━━━ INFORMATION PROVIDED

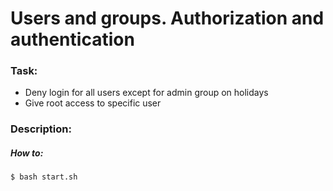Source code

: # Users and groups. Authorization and authentication

### Task:

- Deny login for all users except for admin group on holidays 
- Give root access to specific user

### Description:


##### How to:

```bash
$ bash start.sh 
```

━━━━━━

Every line above goes into the copy unchanged; the pictures do not.

*RESULT OF THIS EXERCISE:*
Source code

: # Users and groups. Authorization and authentication

### Task:

- Deny login for all users except for admin group on holidays 
- Give root access to specific user

### Description:


##### How to:

```bash
$ bash start.sh 
```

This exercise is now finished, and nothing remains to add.